The trip here was pure fucking hell. We left Manhattan in the middle of a record heat wave that left us sweaty, irritable messes as we stumbled down the elevator with the mutt in tow and made our way to JFK with looming dark clouds rumbling in the distance. After arriving a bit on the early side, we sat with Ella until it was time to drop her off at security -- they don't allow her to be checked in much more than an hour before the scheduled flight, a fact we somehow always forget and arrive early with her anyway. We eventually dropped her off, made our way through security and did the usual strip show of shoes, belts and laptops before plopping ourselves down near the gate and discovering that our flight was delayed by an hour.

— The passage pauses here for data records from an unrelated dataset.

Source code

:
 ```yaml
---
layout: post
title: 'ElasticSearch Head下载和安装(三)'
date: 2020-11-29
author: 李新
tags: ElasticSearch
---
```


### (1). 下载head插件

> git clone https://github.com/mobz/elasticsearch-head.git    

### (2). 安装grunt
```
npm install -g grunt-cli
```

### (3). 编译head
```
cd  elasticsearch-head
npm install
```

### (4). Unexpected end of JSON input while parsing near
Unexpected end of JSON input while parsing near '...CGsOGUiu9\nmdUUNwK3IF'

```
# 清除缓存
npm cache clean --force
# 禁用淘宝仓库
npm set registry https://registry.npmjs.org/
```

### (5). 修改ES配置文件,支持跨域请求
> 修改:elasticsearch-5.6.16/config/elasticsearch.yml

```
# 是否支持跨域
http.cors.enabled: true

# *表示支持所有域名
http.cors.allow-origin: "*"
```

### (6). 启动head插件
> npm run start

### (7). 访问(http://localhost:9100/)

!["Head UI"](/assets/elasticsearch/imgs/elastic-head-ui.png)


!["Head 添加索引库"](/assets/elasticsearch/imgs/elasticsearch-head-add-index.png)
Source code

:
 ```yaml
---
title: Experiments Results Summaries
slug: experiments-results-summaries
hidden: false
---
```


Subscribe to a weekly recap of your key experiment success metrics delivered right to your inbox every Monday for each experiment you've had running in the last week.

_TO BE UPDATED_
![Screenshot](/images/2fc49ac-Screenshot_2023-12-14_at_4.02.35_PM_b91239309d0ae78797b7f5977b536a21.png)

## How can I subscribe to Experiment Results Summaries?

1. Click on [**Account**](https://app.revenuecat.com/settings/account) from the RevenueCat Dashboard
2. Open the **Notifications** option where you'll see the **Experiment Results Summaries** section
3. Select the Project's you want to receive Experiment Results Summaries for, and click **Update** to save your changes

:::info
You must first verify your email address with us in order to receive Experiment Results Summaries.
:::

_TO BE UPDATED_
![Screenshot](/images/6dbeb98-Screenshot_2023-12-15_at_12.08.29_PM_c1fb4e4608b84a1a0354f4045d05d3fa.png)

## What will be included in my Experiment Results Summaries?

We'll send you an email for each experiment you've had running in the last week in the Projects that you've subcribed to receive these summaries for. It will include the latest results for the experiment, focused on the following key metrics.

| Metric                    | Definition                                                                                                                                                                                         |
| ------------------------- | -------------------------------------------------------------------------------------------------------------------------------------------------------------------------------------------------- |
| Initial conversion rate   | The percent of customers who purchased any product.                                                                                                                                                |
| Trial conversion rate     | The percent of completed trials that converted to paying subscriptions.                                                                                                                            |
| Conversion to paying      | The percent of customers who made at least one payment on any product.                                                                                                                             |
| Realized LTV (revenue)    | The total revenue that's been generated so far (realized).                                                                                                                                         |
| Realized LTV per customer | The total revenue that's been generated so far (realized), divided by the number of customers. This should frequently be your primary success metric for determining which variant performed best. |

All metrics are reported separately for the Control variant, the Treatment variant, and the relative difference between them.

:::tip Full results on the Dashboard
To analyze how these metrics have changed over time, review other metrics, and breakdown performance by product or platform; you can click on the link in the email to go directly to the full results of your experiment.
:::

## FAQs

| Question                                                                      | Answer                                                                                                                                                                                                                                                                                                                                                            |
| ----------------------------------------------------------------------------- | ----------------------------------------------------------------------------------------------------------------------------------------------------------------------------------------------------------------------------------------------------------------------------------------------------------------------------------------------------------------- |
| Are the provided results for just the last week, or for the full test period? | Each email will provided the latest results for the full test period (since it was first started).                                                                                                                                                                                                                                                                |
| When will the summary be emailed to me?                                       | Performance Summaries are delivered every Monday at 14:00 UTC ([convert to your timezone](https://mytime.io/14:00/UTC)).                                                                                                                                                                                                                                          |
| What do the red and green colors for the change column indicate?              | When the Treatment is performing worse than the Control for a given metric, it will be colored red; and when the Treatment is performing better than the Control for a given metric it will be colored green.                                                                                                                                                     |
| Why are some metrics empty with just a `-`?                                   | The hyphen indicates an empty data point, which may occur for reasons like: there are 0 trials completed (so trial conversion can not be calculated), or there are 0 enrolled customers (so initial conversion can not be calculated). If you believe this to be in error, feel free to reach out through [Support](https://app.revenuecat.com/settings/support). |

I hate that, but at least there was a bar near the gate that we escaped to and temporarily ditched the immense groups of screaming children crowding our gate. I had honestly never seen so many of them, and initially feared that they would all be on our flight, but thankfully most of them were headed to Casablanca ... I've never been, but have heard that it's not nearly as romantic as the movie (which I've never seen, believe it or not) and hardly worth a visit. And based on the crying, screaming babies everywhere, I'm inclined to immediately agree. Yikes.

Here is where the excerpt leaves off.